> [DATA PROVIDED]
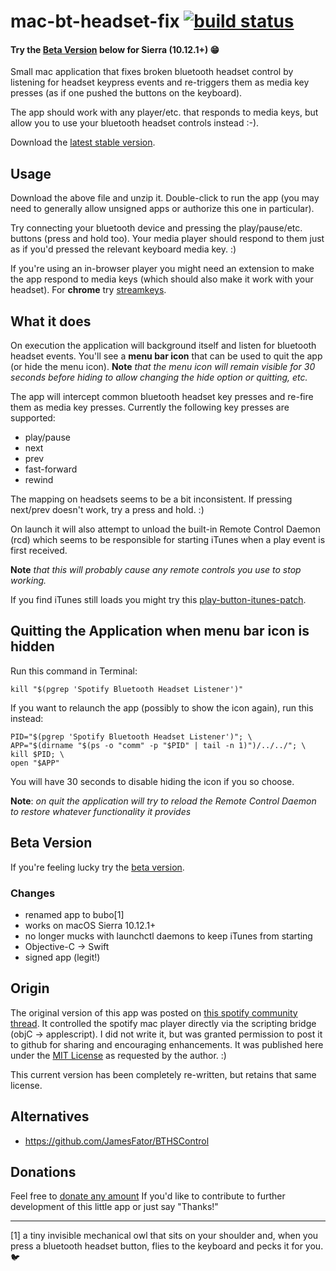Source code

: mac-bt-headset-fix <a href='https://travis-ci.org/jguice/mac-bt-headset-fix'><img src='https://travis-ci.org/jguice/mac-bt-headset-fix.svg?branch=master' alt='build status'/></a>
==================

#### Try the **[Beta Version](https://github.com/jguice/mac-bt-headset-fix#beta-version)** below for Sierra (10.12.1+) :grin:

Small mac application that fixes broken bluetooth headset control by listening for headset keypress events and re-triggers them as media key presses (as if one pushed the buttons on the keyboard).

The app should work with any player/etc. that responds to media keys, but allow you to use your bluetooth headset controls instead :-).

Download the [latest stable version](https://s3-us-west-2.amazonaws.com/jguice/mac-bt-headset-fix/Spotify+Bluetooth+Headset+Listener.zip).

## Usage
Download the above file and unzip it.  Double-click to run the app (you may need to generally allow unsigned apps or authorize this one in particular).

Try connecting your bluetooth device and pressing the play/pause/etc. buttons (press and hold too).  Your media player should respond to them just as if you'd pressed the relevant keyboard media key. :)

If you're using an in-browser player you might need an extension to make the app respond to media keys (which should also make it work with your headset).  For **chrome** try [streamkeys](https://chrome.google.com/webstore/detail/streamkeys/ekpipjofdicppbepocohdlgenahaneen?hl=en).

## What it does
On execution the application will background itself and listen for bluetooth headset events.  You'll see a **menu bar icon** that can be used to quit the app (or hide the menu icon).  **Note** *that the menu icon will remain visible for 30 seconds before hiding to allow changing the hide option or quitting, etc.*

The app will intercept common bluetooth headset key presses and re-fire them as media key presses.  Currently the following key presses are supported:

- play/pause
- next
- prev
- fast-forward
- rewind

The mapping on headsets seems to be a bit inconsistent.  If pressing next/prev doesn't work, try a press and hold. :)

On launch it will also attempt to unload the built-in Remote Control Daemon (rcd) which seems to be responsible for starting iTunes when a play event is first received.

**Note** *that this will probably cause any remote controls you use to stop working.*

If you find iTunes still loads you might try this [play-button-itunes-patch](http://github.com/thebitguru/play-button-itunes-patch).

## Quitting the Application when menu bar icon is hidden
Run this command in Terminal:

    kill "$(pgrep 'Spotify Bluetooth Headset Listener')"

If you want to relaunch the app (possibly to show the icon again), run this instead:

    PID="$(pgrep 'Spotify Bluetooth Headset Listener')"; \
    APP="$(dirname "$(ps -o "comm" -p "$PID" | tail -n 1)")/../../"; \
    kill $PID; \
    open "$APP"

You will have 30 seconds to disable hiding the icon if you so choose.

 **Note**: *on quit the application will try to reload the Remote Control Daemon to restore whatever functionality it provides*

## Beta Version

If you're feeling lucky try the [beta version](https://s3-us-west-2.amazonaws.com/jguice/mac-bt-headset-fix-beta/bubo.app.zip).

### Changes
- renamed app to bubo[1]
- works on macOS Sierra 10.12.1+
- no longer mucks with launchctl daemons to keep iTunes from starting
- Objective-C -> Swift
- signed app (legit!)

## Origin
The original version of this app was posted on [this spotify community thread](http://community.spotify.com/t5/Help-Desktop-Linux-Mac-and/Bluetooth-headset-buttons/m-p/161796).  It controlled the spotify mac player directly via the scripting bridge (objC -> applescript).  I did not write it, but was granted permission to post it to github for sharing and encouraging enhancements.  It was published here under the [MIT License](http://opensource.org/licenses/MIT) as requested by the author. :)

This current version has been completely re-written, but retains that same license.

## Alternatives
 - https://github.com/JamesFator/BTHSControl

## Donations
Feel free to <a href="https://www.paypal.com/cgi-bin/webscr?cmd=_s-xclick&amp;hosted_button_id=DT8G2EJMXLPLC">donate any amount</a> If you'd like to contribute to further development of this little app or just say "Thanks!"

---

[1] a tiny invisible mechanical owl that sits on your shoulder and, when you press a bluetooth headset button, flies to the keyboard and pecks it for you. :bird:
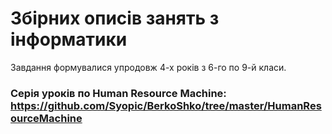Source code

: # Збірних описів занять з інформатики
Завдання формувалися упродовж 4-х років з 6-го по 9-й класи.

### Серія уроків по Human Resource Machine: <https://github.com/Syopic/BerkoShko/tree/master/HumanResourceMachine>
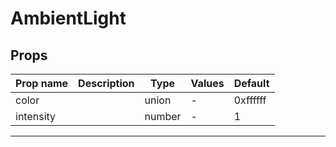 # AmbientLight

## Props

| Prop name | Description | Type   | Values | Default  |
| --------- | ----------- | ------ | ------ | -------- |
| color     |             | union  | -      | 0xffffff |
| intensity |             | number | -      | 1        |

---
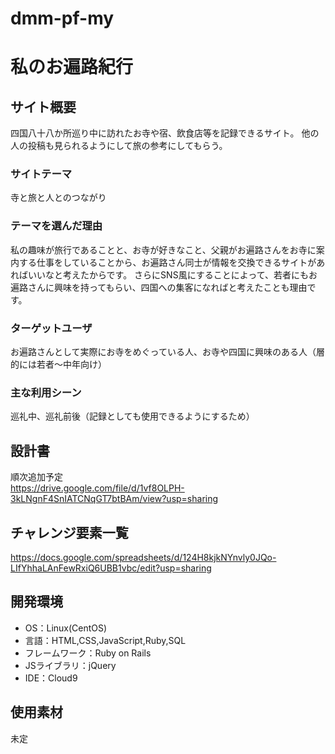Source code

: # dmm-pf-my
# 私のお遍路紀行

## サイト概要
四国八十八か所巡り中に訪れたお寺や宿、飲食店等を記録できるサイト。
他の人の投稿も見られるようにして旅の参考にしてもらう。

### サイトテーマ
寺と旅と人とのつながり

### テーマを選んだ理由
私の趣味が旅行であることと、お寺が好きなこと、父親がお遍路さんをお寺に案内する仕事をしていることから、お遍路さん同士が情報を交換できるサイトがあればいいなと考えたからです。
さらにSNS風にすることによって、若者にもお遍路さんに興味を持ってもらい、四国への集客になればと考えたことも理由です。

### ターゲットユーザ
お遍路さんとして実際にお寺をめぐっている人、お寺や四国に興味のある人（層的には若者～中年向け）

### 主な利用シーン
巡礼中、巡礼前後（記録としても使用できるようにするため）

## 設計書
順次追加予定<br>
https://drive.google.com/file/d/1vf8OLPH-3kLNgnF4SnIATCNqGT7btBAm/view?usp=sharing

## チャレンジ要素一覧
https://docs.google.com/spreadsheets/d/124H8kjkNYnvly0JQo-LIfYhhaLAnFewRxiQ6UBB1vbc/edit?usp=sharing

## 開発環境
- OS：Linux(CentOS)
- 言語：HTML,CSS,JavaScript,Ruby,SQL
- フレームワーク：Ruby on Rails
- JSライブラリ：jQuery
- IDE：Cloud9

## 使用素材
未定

> [WORK ITEM]
Among the records, find every line holding the word "google" and copy it.

> [RESULT OF THE TASK]
If you're using an in-browser player you might need an extension to make the app respond to media keys (which should also make it work with your headset).  For **chrome** try [streamkeys](https://chrome.google.com/webstore/detail/streamkeys/ekpipjofdicppbepocohdlgenahaneen?hl=en).
https://drive.google.com/file/d/1vf8OLPH-3kLNgnF4SnIATCNqGT7btBAm/view?usp=sharing
https://docs.google.com/spreadsheets/d/124H8kjkNYnvly0JQo-LIfYhhaLAnFewRxiQ6UBB1vbc/edit?usp=sharing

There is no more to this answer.